Cellini finit par s’en impatienter et, un matin, réunit tous ses élèves pour entreprendre l’inspection du Colosse.

— Il y aura un malheur, gémit M. Pépin, Bovo ne supportera pas un tel affront.

Tous demeurèrent bouche bée en voyant Benvenuto tirer une jeune et jolie femme de la tête du géant.

— Mais c’est Marguerite, s’écria M. Pépin, Marguerite Barrot qu’on croyait perdue ; tandis que Cellini, mis en bonne humeur par sa victoire sur son rival et sur les Anciens, partait d’un formidable éclat de rire.

— Ainsi, voilà Bovo, dit-il. Je conviens que c’est un bon esprit, et un beau corps par-dessus le marché.
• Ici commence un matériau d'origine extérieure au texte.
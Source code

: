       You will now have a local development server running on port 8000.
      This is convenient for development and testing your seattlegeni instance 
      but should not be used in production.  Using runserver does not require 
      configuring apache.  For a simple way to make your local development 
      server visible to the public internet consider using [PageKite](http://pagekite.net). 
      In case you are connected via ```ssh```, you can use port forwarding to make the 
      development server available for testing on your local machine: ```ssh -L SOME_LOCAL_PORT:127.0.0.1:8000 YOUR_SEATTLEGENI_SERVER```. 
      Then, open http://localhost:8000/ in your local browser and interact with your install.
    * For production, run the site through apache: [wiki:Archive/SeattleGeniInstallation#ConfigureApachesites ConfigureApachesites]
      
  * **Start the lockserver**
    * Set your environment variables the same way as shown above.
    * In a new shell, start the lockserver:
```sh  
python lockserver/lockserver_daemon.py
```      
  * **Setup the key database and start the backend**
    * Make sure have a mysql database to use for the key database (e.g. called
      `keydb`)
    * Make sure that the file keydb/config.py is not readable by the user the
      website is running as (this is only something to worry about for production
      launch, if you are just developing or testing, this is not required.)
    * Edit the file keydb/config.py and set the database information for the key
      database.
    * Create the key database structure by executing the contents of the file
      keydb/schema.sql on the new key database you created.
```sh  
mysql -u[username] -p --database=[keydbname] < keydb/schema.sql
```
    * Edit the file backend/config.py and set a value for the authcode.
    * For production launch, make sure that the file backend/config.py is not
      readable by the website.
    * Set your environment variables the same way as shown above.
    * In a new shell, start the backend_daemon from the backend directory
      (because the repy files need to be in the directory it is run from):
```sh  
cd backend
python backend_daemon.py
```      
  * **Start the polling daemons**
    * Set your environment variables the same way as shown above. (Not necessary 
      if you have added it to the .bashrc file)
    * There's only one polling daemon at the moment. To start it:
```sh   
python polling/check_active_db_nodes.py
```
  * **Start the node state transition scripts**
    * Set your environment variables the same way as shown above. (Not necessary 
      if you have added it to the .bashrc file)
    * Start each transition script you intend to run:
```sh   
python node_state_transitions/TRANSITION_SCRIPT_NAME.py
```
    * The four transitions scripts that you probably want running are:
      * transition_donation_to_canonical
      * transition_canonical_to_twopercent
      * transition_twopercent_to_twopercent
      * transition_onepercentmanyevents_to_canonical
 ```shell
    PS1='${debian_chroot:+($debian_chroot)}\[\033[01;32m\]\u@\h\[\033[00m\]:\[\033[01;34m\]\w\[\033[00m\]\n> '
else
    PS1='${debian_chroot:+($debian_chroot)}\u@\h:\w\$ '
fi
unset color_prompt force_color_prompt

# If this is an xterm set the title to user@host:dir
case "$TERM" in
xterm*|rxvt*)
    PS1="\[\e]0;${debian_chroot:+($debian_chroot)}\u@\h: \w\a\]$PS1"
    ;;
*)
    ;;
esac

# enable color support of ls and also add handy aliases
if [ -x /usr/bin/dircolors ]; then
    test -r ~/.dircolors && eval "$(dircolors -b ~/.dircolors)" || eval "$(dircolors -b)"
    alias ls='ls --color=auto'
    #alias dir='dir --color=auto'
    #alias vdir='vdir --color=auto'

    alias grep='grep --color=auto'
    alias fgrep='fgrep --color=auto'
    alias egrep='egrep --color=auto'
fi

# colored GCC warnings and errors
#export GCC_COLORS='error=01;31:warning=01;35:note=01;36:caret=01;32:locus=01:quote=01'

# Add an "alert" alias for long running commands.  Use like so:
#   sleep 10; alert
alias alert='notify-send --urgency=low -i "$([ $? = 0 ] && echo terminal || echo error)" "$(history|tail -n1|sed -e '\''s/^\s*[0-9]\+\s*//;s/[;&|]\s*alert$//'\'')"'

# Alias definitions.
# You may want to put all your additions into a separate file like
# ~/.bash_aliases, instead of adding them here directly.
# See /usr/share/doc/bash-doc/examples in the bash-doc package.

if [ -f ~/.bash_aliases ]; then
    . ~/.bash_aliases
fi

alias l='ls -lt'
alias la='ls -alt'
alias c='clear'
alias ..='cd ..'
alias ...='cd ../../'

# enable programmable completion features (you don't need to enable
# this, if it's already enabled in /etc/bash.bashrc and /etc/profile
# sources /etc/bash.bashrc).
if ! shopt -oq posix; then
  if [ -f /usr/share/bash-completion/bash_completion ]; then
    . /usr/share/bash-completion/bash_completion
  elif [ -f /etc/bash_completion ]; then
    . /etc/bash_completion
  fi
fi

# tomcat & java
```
Qui de vous a eu la bonne idée de cacher cette Vénus dans la tête de Mars ? et celle, encore meilleure, de se la choisir pour amante ?

— C’est moi, grand Cellini, s’écria Ascanio en se jetant aux pieds du maître, confiant en ta bonté et magnanimité, car celle que tu vois est ma femme et m’a été unie devant l’Église.

— Eh bien, je vous pardonne, fit Benvenuto, et si ce n’était que parce qu’à vous deux, vous faites un par trop joli couple. Mais, peut-être, n’avez-vous pas encore fêté vos noces, hein ?

— Non, maître, se hâta de répondre la jeune femme.

— Alors, tant mieux. Allez vite chercher vos parents et dites-leur que Cellini, qui a triomphé des Anciens et de Bologne par-dessus le marché, les convie aux secondes noces de Chanaan.

Le soir même, une joyeuse fête réunissait tout le monde au château de Cellini. Parmi les nombreux toasts, il y en eut un en l’honneur de l’esprit Bovo, le spirituel patron des amoureux.